== THE INPUT ==

>>>

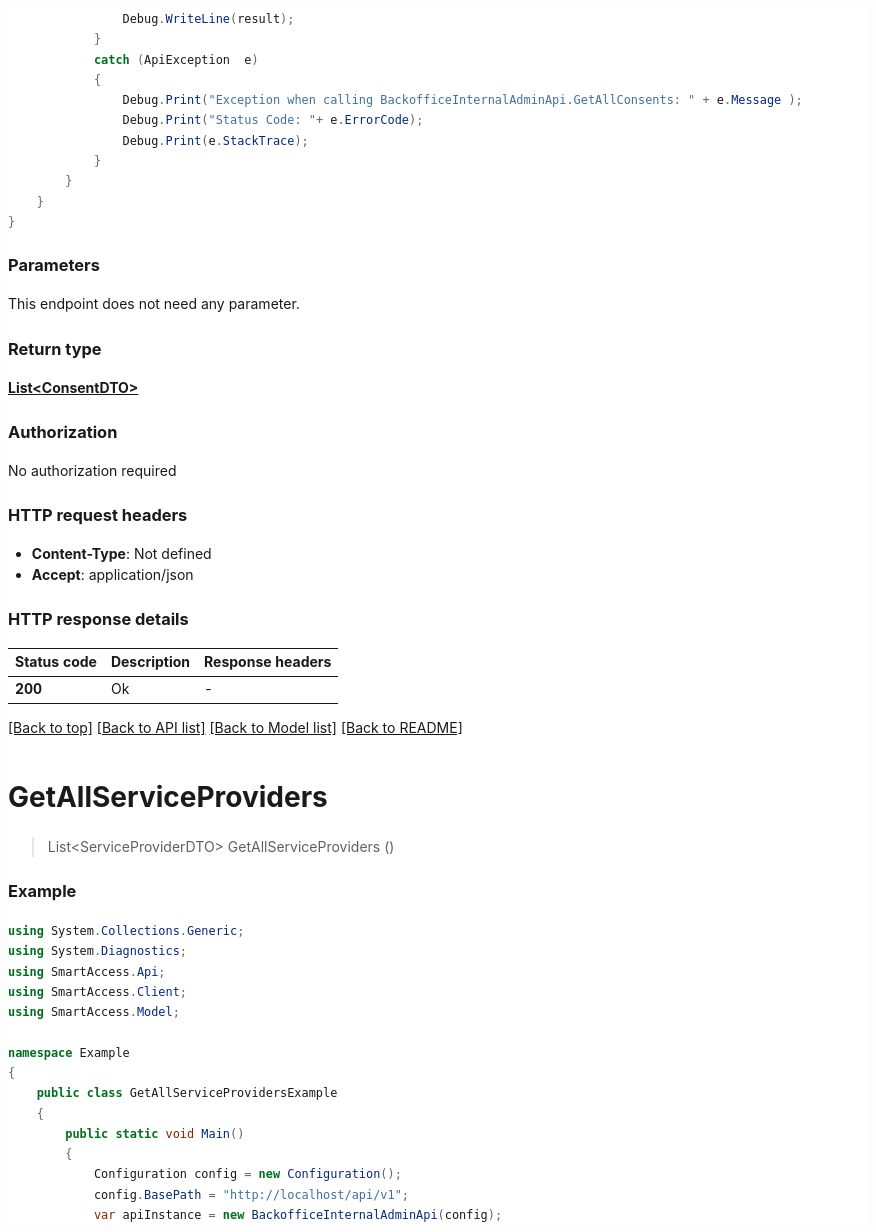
 ```csharp
                Debug.WriteLine(result);
            }
            catch (ApiException  e)
            {
                Debug.Print("Exception when calling BackofficeInternalAdminApi.GetAllConsents: " + e.Message );
                Debug.Print("Status Code: "+ e.ErrorCode);
                Debug.Print(e.StackTrace);
            }
        }
    }
}
```

### Parameters
This endpoint does not need any parameter.

### Return type

[**List&lt;ConsentDTO&gt;**](ConsentDTO.md)

### Authorization

No authorization required

### HTTP request headers

 - **Content-Type**: Not defined
 - **Accept**: application/json


### HTTP response details
| Status code | Description | Response headers |
|-------------|-------------|------------------|
| **200** | Ok |  -  |

[[Back to top]](#) [[Back to API list]](../README.md#documentation-for-api-endpoints) [[Back to Model list]](../README.md#documentation-for-models) [[Back to README]](../README.md)

<a name="getallserviceproviders"></a>
# **GetAllServiceProviders**
> List&lt;ServiceProviderDTO&gt; GetAllServiceProviders ()



### Example
```csharp
using System.Collections.Generic;
using System.Diagnostics;
using SmartAccess.Api;
using SmartAccess.Client;
using SmartAccess.Model;

namespace Example
{
    public class GetAllServiceProvidersExample
    {
        public static void Main()
        {
            Configuration config = new Configuration();
            config.BasePath = "http://localhost/api/v1";
            var apiInstance = new BackofficeInternalAdminApi(config);

```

<<<

== PROBLEM TO WORK ON ==
Beginning at the line that contains "[**List&lt;ConsentDTO&gt;**](ConsentDTO.md)", reproduce every line down to the last line of the entries above, exactly and only those.

== ANSWER TO THIS PROBLEM ==
[**List&lt;ConsentDTO&gt;**](ConsentDTO.md)

### Authorization

No authorization required

### HTTP request headers

 - **Content-Type**: Not defined
 - **Accept**: application/json


### HTTP response details
| Status code | Description | Response headers |
|-------------|-------------|------------------|
| **200** | Ok |  -  |

[[Back to top]](#) [[Back to API list]](../README.md#documentation-for-api-endpoints) [[Back to Model list]](../README.md#documentation-for-models) [[Back to README]](../README.md)

<a name="getallserviceproviders"></a>
# **GetAllServiceProviders**
> List&lt;ServiceProviderDTO&gt; GetAllServiceProviders ()



### Example
```csharp
using System.Collections.Generic;
using System.Diagnostics;
using SmartAccess.Api;
using SmartAccess.Client;
using SmartAccess.Model;

namespace Example
{
    public class GetAllServiceProvidersExample
    {
        public static void Main()
        {
            Configuration config = new Configuration();
            config.BasePath = "http://localhost/api/v1";
            var apiInstance = new BackofficeInternalAdminApi(config);

```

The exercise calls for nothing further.